Maria Rosa Cutrufelli dedica il suo ultimo romanzo, “L’isola delle madri”, uscito in piena pandemia, a Rachel Carson, una straordinaria biologa che, per prima, ci ha spiegato perché tacciono le voci della primavera. Nel 1962 Rachel Carson scrisse “Primavera silenziosa” considerato “il manifesto” del primo movimento ambientalista. Studiò come l’alterazione genetica attraverso i prodotti chimici sintetizzati costituisca la maggior insidia del nostro tempo e il più grande pericolo per la nostra specie, e come la sterilità sia strettamente collegata ai fattori ambientali.
Le vicende narrate nel romanzo, si svolgono in un futuro imprecisato dove due fazioni contrapposte “gli uomini della vita” e “gli uomini della scienza” si combattono violentemente e le vite di quattro donne, Kateryna, che viene da un Paese dell’Est, Livia, docente di archeologia e storia antica, Sara che ha fatto del volontariato lo scopo della sua vita e Mariama, che dall’Africa ha camminato per anni con le sue ciabatte infradito, convergono e si intrecciano per caso o per destino, chi per lavoro, chi per sfuggire ad una guerra, chi spinta dall’ondata emigratoria, su un’isola a sud dell’Europa, un’Europa desertificata dove tacciono le voci della primavera, dove la natura sta morendo e un morbo “la malattia del vuoto”, rende impossibile creare la vita, accomunate, tutte, da un problema: la possibilità o l’impossibilità di essere madri e la scoperta di tanti modi per esserlo.
L’isola è luogo reale e simbolico insieme, dove i miti sembrano sopravvivere, e nel sito archeologico presente sull’isola quello di Demetra e di Persefone, sua figlia, che viene rapita da Ade. Demetra abbandona l’Olimpo e si vendica decidendo che la terra non darà più frutti ai mortali così da provocarne l’estinzione. Solo il ritorno di Persefone sulla terra, per volere di Zeus, riporterà la primavera ed il risveglio della natura, ma a causa di un inganno di Ade, dovrà tornare nel regno dei morti, la natura sarà di nuovo brulla e disadorna fino a quando sei mesi dopo, potrà rinascere. Livia attratta dal sito, che già conosce, non riesce a sottrarsi al desiderio di tornare e riavvicinarsi a quel mito che tanto somiglia a quanto sta accadendo.
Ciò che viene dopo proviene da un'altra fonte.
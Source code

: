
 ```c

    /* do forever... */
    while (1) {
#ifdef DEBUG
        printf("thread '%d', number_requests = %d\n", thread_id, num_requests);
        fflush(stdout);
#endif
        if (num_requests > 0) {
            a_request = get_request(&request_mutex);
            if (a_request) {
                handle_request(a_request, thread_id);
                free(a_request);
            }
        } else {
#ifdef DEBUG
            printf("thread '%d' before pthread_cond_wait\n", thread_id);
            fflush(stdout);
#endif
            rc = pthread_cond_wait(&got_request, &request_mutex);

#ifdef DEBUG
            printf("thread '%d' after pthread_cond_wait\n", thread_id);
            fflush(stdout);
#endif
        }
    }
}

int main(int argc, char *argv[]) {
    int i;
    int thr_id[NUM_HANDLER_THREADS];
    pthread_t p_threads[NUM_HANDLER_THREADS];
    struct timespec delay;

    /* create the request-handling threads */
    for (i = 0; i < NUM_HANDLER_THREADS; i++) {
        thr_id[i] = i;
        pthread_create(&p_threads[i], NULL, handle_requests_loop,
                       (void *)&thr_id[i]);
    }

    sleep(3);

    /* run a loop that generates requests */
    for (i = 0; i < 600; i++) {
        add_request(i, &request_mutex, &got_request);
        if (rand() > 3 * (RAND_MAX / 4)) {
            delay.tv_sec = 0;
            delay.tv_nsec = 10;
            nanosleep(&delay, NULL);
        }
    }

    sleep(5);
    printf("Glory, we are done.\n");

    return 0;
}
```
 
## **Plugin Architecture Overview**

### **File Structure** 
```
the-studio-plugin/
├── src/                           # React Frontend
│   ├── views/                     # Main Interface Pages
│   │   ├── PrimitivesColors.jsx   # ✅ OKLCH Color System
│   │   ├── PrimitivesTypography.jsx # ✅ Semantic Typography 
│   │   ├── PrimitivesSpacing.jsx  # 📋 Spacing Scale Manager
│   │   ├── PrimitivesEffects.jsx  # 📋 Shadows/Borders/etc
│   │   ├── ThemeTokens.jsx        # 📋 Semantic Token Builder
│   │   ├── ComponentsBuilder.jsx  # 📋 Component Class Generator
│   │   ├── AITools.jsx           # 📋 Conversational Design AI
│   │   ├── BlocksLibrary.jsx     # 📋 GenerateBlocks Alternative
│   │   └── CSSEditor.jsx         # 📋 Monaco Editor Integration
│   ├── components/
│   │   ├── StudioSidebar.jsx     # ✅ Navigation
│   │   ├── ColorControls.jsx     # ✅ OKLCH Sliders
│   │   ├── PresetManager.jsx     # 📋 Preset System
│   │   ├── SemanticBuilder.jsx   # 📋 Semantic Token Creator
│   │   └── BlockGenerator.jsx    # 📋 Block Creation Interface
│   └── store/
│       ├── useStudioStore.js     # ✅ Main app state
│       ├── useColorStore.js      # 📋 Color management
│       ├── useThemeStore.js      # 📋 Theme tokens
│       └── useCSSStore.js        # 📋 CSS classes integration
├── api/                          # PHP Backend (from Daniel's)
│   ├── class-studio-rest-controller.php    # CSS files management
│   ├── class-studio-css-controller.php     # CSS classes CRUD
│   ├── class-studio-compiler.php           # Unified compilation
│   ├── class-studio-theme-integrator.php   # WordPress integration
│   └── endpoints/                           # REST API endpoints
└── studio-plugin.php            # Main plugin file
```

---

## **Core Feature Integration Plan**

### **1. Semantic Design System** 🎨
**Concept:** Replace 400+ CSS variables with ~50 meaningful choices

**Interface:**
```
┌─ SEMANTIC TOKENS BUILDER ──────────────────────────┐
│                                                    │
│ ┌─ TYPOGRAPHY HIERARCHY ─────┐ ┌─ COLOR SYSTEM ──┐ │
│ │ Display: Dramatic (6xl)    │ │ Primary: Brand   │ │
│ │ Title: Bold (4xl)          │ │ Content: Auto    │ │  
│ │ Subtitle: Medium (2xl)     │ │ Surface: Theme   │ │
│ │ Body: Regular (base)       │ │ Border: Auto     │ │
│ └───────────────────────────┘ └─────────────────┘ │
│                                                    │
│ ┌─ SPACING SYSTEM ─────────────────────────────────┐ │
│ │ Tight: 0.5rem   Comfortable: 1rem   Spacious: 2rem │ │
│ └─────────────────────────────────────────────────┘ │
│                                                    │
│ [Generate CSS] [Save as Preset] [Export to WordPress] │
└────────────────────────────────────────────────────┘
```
Quanto descritto in questo romanzo distopico, è già presente in varie zone del pianeta e come sostiene la stessa autrice: “Ho dovuto studiare il presente per potermi prefigurare un futuro, più o meno prossimo.”
Su questa isola, in mezzo al Mediterraneo, che potrebbe essere la Sicilia, c’è la Casa di maternità e Sara ne è la direttrice. Un centro di ricerca dove si tenta non solo di combattere “la malattia del vuoto” ma anche di creare nuovi ruoli tra donne, e costruire quella solidarietà, quell’unione forse mai raggiunta prima, la sola capace di dare una forza mai immaginata. E’ questa la speranza, l’inno alla vita che sale da questo romanzo, racchiusi nella voce e nella vita stessa di chi narra la storia, che si presenterà solo nelle ultime pagine, chiudendo il cerchio e mettendo insieme la capacità di conoscere ed accettare la propria storia e di riconoscersi nelle altre, unica strada per il futuro.
Gli enormi cambiamenti epocali, stanno mettendo in discussione tutte le nostre certezze, in ogni epoca è successo ed ogni epoca ha richiesto una trasformazione, ma oggi, accade tutto più velocemente, il cambiamento climatico legato ad un rapporto non corretto con la natura e la pandemia, ci hanno messo di fronte, forse per la prima volta nella storia, alla nostra fragilità di specie, ad una dimensione dell’ignoto molto ampia che ci spaventa, che non possiamo ignorare, non potremo tornare ad un prima ma accettare le sfide non più rimandabili che questo tempo ci impone ed affrontarle con tutto il nostro impegno prima che tacciano le voci della primavera.